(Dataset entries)
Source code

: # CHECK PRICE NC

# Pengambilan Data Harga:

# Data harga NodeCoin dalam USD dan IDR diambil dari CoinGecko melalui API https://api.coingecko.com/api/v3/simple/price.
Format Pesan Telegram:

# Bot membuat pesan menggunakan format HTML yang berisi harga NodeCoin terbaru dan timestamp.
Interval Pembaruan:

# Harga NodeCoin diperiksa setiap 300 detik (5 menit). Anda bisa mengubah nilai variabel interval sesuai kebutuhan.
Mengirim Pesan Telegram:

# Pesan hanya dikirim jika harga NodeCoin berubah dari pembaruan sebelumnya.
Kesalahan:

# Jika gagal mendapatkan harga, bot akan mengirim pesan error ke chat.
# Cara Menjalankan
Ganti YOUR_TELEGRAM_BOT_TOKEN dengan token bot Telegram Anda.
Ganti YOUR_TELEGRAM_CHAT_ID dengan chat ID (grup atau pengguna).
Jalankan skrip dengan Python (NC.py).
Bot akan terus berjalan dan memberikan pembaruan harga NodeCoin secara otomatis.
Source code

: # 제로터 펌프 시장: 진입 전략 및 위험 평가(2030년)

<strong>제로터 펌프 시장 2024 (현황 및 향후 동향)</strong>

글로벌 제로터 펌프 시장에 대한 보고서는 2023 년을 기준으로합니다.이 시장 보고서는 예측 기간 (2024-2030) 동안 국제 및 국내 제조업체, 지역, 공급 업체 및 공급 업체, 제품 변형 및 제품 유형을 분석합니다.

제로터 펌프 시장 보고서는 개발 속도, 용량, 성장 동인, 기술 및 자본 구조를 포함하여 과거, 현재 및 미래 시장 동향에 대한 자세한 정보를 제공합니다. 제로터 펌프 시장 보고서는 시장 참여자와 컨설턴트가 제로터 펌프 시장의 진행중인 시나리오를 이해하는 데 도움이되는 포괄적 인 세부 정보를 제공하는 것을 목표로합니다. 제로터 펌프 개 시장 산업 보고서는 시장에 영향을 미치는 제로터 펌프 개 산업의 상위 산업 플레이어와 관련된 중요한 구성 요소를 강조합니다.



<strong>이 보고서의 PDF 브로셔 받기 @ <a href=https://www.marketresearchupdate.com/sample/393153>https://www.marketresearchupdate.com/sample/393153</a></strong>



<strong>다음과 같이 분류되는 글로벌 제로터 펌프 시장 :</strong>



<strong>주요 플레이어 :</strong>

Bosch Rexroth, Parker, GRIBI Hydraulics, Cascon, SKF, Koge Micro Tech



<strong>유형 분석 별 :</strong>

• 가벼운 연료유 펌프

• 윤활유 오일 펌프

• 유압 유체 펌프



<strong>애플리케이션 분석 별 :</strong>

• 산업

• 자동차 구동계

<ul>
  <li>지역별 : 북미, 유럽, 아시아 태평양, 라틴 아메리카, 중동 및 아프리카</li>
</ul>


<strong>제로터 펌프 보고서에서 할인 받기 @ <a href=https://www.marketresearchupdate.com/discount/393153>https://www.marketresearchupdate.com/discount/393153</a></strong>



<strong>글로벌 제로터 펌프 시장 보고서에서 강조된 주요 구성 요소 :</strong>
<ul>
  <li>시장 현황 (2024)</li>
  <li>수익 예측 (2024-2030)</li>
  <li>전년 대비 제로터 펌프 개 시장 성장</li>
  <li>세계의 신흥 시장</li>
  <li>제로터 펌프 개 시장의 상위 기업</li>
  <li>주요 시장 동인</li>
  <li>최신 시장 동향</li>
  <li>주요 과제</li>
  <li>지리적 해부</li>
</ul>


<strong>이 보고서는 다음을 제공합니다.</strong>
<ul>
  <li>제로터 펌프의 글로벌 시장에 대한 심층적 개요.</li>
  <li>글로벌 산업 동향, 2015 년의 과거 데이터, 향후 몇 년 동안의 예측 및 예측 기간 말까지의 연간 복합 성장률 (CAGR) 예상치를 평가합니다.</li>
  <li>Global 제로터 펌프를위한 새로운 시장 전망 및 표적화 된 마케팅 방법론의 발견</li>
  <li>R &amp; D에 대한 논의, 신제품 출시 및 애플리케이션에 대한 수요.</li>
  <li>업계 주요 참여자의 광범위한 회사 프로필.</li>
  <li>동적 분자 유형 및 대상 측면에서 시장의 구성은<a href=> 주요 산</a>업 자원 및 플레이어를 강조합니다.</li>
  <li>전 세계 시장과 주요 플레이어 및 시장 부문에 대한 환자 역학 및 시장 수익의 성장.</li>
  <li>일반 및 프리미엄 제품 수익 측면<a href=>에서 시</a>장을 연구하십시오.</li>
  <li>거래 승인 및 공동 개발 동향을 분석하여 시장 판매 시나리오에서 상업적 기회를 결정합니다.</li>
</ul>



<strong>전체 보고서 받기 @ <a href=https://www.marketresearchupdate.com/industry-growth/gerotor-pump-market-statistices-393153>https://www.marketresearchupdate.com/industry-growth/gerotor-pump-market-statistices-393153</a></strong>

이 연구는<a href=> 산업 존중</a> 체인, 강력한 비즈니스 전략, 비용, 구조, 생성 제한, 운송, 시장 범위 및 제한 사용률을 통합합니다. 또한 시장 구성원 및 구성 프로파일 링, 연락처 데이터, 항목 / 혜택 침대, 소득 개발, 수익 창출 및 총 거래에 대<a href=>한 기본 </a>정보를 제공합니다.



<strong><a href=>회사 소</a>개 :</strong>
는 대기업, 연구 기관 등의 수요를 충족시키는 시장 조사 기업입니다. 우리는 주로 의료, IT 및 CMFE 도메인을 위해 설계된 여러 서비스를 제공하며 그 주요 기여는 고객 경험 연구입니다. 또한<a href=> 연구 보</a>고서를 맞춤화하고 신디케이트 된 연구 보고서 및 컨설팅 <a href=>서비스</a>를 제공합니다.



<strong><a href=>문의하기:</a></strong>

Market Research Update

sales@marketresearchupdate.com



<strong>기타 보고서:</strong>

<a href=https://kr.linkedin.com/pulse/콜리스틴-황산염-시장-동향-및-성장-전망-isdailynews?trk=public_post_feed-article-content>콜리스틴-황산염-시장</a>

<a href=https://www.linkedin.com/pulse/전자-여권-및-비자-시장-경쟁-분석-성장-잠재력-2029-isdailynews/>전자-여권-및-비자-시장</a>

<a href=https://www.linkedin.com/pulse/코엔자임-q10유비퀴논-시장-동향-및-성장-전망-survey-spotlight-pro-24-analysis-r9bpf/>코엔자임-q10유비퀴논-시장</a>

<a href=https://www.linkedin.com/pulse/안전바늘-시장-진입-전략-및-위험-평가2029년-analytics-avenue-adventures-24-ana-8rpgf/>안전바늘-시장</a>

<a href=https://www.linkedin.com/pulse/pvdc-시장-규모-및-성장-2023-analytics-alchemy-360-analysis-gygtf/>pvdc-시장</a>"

• What to work on:
Word for word, write out each of the records shown above.

• Task answer:
Source code

: # CHECK PRICE NC

# Pengambilan Data Harga:

# Data harga NodeCoin dalam USD dan IDR diambil dari CoinGecko melalui API https://api.coingecko.com/api/v3/simple/price.
Format Pesan Telegram:

# Bot membuat pesan menggunakan format HTML yang berisi harga NodeCoin terbaru dan timestamp.
Interval Pembaruan:

# Harga NodeCoin diperiksa setiap 300 detik (5 menit). Anda bisa mengubah nilai variabel interval sesuai kebutuhan.
Mengirim Pesan Telegram:

# Pesan hanya dikirim jika harga NodeCoin berubah dari pembaruan sebelumnya.
Kesalahan:

# Jika gagal mendapatkan harga, bot akan mengirim pesan error ke chat.
# Cara Menjalankan
Ganti YOUR_TELEGRAM_BOT_TOKEN dengan token bot Telegram Anda.
Ganti YOUR_TELEGRAM_CHAT_ID dengan chat ID (grup atau pengguna).
Jalankan skrip dengan Python (NC.py).
Bot akan terus berjalan dan memberikan pembaruan harga NodeCoin secara otomatis.
Source code

: # 제로터 펌프 시장: 진입 전략 및 위험 평가(2030년)

<strong>제로터 펌프 시장 2024 (현황 및 향후 동향)</strong>

글로벌 제로터 펌프 시장에 대한 보고서는 2023 년을 기준으로합니다.이 시장 보고서는 예측 기간 (2024-2030) 동안 국제 및 국내 제조업체, 지역, 공급 업체 및 공급 업체, 제품 변형 및 제품 유형을 분석합니다.

제로터 펌프 시장 보고서는 개발 속도, 용량, 성장 동인, 기술 및 자본 구조를 포함하여 과거, 현재 및 미래 시장 동향에 대한 자세한 정보를 제공합니다. 제로터 펌프 시장 보고서는 시장 참여자와 컨설턴트가 제로터 펌프 시장의 진행중인 시나리오를 이해하는 데 도움이되는 포괄적 인 세부 정보를 제공하는 것을 목표로합니다. 제로터 펌프 개 시장 산업 보고서는 시장에 영향을 미치는 제로터 펌프 개 산업의 상위 산업 플레이어와 관련된 중요한 구성 요소를 강조합니다.



<strong>이 보고서의 PDF 브로셔 받기 @ <a href=https://www.marketresearchupdate.com/sample/393153>https://www.marketresearchupdate.com/sample/393153</a></strong>



<strong>다음과 같이 분류되는 글로벌 제로터 펌프 시장 :</strong>



<strong>주요 플레이어 :</strong>

Bosch Rexroth, Parker, GRIBI Hydraulics, Cascon, SKF, Koge Micro Tech



<strong>유형 분석 별 :</strong>

• 가벼운 연료유 펌프

• 윤활유 오일 펌프

• 유압 유체 펌프



<strong>애플리케이션 분석 별 :</strong>

• 산업

• 자동차 구동계

<ul>
  <li>지역별 : 북미, 유럽, 아시아 태평양, 라틴 아메리카, 중동 및 아프리카</li>
</ul>


<strong>제로터 펌프 보고서에서 할인 받기 @ <a href=https://www.marketresearchupdate.com/discount/393153>https://www.marketresearchupdate.com/discount/393153</a></strong>



<strong>글로벌 제로터 펌프 시장 보고서에서 강조된 주요 구성 요소 :</strong>
<ul>
  <li>시장 현황 (2024)</li>
  <li>수익 예측 (2024-2030)</li>
  <li>전년 대비 제로터 펌프 개 시장 성장</li>
  <li>세계의 신흥 시장</li>
  <li>제로터 펌프 개 시장의 상위 기업</li>
  <li>주요 시장 동인</li>
  <li>최신 시장 동향</li>
  <li>주요 과제</li>
  <li>지리적 해부</li>
</ul>


<strong>이 보고서는 다음을 제공합니다.</strong>
<ul>
  <li>제로터 펌프의 글로벌 시장에 대한 심층적 개요.</li>
  <li>글로벌 산업 동향, 2015 년의 과거 데이터, 향후 몇 년 동안의 예측 및 예측 기간 말까지의 연간 복합 성장률 (CAGR) 예상치를 평가합니다.</li>
  <li>Global 제로터 펌프를위한 새로운 시장 전망 및 표적화 된 마케팅 방법론의 발견</li>
  <li>R &amp; D에 대한 논의, 신제품 출시 및 애플리케이션에 대한 수요.</li>
  <li>업계 주요 참여자의 광범위한 회사 프로필.</li>
  <li>동적 분자 유형 및 대상 측면에서 시장의 구성은<a href=> 주요 산</a>업 자원 및 플레이어를 강조합니다.</li>
  <li>전 세계 시장과 주요 플레이어 및 시장 부문에 대한 환자 역학 및 시장 수익의 성장.</li>
  <li>일반 및 프리미엄 제품 수익 측면<a href=>에서 시</a>장을 연구하십시오.</li>
  <li>거래 승인 및 공동 개발 동향을 분석하여 시장 판매 시나리오에서 상업적 기회를 결정합니다.</li>
</ul>



<strong>전체 보고서 받기 @ <a href=https://www.marketresearchupdate.com/industry-growth/gerotor-pump-market-statistices-393153>https://www.marketresearchupdate.com/industry-growth/gerotor-pump-market-statistices-393153</a></strong>

이 연구는<a href=> 산업 존중</a> 체인, 강력한 비즈니스 전략, 비용, 구조, 생성 제한, 운송, 시장 범위 및 제한 사용률을 통합합니다. 또한 시장 구성원 및 구성 프로파일 링, 연락처 데이터, 항목 / 혜택 침대, 소득 개발, 수익 창출 및 총 거래에 대<a href=>한 기본 </a>정보를 제공합니다.



<strong><a href=>회사 소</a>개 :</strong>
는 대기업, 연구 기관 등의 수요를 충족시키는 시장 조사 기업입니다. 우리는 주로 의료, IT 및 CMFE 도메인을 위해 설계된 여러 서비스를 제공하며 그 주요 기여는 고객 경험 연구입니다. 또한<a href=> 연구 보</a>고서를 맞춤화하고 신디케이트 된 연구 보고서 및 컨설팅 <a href=>서비스</a>를 제공합니다.



<strong><a href=>문의하기:</a></strong>

Market Research Update

sales@marketresearchupdate.com



<strong>기타 보고서:</strong>

<a href=https://kr.linkedin.com/pulse/콜리스틴-황산염-시장-동향-및-성장-전망-isdailynews?trk=public_post_feed-article-content>콜리스틴-황산염-시장</a>

<a href=https://www.linkedin.com/pulse/전자-여권-및-비자-시장-경쟁-분석-성장-잠재력-2029-isdailynews/>전자-여권-및-비자-시장</a>

<a href=https://www.linkedin.com/pulse/코엔자임-q10유비퀴논-시장-동향-및-성장-전망-survey-spotlight-pro-24-analysis-r9bpf/>코엔자임-q10유비퀴논-시장</a>

<a href=https://www.linkedin.com/pulse/안전바늘-시장-진입-전략-및-위험-평가2029년-analytics-avenue-adventures-24-ana-8rpgf/>안전바늘-시장</a>

<a href=https://www.linkedin.com/pulse/pvdc-시장-규모-및-성장-2023-analytics-alchemy-360-analysis-gygtf/>pvdc-시장</a>"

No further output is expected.